* TASK DIRECTIONS
Retype the data that follows exactly. No pictures belong in the copy.

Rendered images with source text
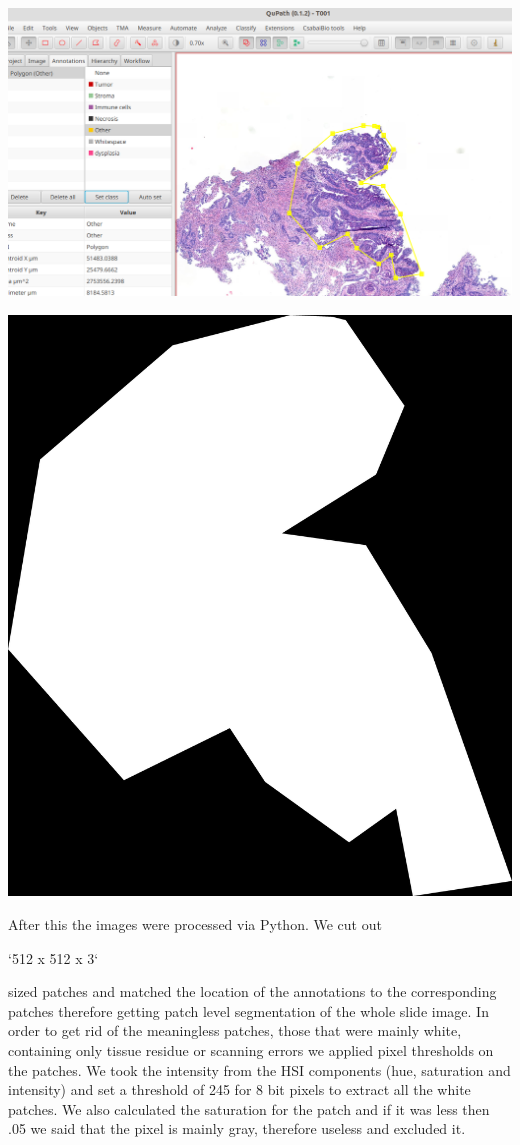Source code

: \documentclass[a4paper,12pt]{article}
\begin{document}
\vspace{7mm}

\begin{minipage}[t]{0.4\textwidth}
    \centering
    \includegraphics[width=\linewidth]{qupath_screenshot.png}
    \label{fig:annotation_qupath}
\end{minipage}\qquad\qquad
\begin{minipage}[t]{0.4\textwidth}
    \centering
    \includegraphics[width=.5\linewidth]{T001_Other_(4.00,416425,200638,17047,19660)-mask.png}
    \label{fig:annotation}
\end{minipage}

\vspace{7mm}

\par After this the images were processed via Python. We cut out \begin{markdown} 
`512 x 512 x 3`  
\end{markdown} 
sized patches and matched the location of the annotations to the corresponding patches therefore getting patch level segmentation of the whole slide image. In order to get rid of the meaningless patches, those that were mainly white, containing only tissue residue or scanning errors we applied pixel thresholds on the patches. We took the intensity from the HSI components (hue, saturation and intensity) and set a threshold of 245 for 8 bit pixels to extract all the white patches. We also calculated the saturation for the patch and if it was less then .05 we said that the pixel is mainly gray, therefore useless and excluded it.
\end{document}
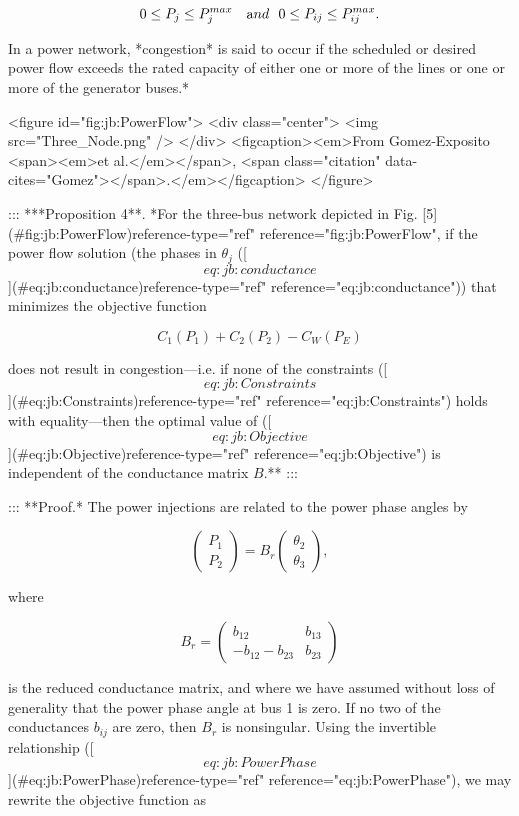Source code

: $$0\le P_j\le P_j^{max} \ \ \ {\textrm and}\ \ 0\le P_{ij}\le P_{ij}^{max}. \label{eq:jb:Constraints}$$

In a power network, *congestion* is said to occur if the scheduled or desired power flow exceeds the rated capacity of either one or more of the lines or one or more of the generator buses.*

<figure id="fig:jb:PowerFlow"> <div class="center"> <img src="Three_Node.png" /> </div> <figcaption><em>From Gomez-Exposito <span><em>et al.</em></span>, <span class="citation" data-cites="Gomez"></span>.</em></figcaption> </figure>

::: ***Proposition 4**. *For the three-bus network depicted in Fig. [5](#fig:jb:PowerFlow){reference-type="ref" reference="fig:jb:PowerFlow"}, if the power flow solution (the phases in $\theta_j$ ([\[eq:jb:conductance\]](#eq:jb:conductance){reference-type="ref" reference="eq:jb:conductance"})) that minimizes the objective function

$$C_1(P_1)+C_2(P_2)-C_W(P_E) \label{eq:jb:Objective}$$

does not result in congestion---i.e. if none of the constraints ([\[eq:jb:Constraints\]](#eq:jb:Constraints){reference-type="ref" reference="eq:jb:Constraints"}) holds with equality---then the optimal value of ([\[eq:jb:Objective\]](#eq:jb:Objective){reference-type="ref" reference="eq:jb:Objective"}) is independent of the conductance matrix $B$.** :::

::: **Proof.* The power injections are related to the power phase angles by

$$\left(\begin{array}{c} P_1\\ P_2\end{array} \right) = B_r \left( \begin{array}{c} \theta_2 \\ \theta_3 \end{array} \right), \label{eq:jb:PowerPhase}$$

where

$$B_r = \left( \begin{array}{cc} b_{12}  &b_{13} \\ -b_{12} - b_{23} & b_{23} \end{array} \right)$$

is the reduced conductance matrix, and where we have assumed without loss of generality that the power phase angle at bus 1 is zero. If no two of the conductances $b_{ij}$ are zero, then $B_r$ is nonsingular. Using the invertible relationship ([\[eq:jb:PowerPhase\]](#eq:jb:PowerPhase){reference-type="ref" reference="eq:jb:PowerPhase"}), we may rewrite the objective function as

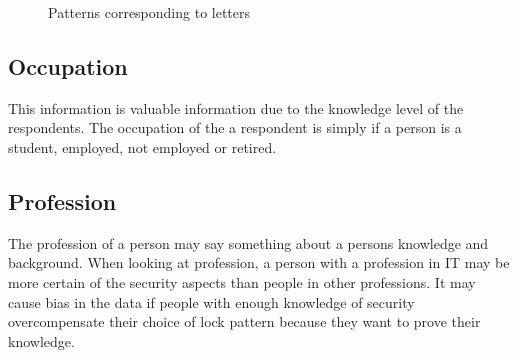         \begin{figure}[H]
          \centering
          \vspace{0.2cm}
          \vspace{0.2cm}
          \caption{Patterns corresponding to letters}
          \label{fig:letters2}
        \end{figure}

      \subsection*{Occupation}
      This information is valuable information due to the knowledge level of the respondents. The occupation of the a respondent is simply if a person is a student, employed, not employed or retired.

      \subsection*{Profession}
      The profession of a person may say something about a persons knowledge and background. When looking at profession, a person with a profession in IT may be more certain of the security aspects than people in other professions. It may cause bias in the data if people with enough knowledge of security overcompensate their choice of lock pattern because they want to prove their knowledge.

* WRITTEN RESPONSE
Source code

: \documentclass[a4paper,12pt]{article}
\begin{document}
\vspace{7mm}

\begin{minipage}[t]{0.4\textwidth}
    \centering
    \includegraphics[width=\linewidth]{qupath_screenshot.png}
    \label{fig:annotation_qupath}
\end{minipage}\qquad\qquad
\begin{minipage}[t]{0.4\textwidth}
    \centering
    \includegraphics[width=.5\linewidth]{T001_Other_(4.00,416425,200638,17047,19660)-mask.png}
    \label{fig:annotation}
\end{minipage}

\vspace{7mm}

\par After this the images were processed via Python. We cut out \begin{markdown} 
`512 x 512 x 3`  
\end{markdown} 
sized patches and matched the location of the annotations to the corresponding patches therefore getting patch level segmentation of the whole slide image. In order to get rid of the meaningless patches, those that were mainly white, containing only tissue residue or scanning errors we applied pixel thresholds on the patches. We took the intensity from the HSI components (hue, saturation and intensity) and set a threshold of 245 for 8 bit pixels to extract all the white patches. We also calculated the saturation for the patch and if it was less then .05 we said that the pixel is mainly gray, therefore useless and excluded it.
\end{document}
Source code

: $$0\le P_j\le P_j^{max} \ \ \ {\textrm and}\ \ 0\le P_{ij}\le P_{ij}^{max}. \label{eq:jb:Constraints}$$

In a power network, *congestion* is said to occur if the scheduled or desired power flow exceeds the rated capacity of either one or more of the lines or one or more of the generator buses.*

<figure id="fig:jb:PowerFlow"> <div class="center"> <img src="Three_Node.png" /> </div> <figcaption><em>From Gomez-Exposito <span><em>et al.</em></span>, <span class="citation" data-cites="Gomez"></span>.</em></figcaption> </figure>

::: ***Proposition 4**. *For the three-bus network depicted in Fig. [5](#fig:jb:PowerFlow){reference-type="ref" reference="fig:jb:PowerFlow"}, if the power flow solution (the phases in $\theta_j$ ([\[eq:jb:conductance\]](#eq:jb:conductance){reference-type="ref" reference="eq:jb:conductance"})) that minimizes the objective function

$$C_1(P_1)+C_2(P_2)-C_W(P_E) \label{eq:jb:Objective}$$

does not result in congestion---i.e. if none of the constraints ([\[eq:jb:Constraints\]](#eq:jb:Constraints){reference-type="ref" reference="eq:jb:Constraints"}) holds with equality---then the optimal value of ([\[eq:jb:Objective\]](#eq:jb:Objective){reference-type="ref" reference="eq:jb:Objective"}) is independent of the conductance matrix $B$.** :::

::: **Proof.* The power injections are related to the power phase angles by

$$\left(\begin{array}{c} P_1\\ P_2\end{array} \right) = B_r \left( \begin{array}{c} \theta_2 \\ \theta_3 \end{array} \right), \label{eq:jb:PowerPhase}$$

where

$$B_r = \left( \begin{array}{cc} b_{12}  &b_{13} \\ -b_{12} - b_{23} & b_{23} \end{array} \right)$$

is the reduced conductance matrix, and where we have assumed without loss of generality that the power phase angle at bus 1 is zero. If no two of the conductances $b_{ij}$ are zero, then $B_r$ is nonsingular. Using the invertible relationship ([\[eq:jb:PowerPhase\]](#eq:jb:PowerPhase){reference-type="ref" reference="eq:jb:PowerPhase"}), we may rewrite the objective function as

         \begin{figure}[H]
          \centering
          \vspace{0.2cm}
          \vspace{0.2cm}
          \caption{Patterns corresponding to letters}
          \label{fig:letters2}
        \end{figure}

      \subsection*{Occupation}
      This information is valuable information due to the knowledge level of the respondents. The occupation of the a respondent is simply if a person is a student, employed, not employed or retired.

      \subsection*{Profession}
      The profession of a person may say something about a persons knowledge and background. When looking at profession, a person with a profession in IT may be more certain of the security aspects than people in other professions. It may cause bias in the data if people with enough knowledge of security overcompensate their choice of lock pattern because they want to prove their knowledge.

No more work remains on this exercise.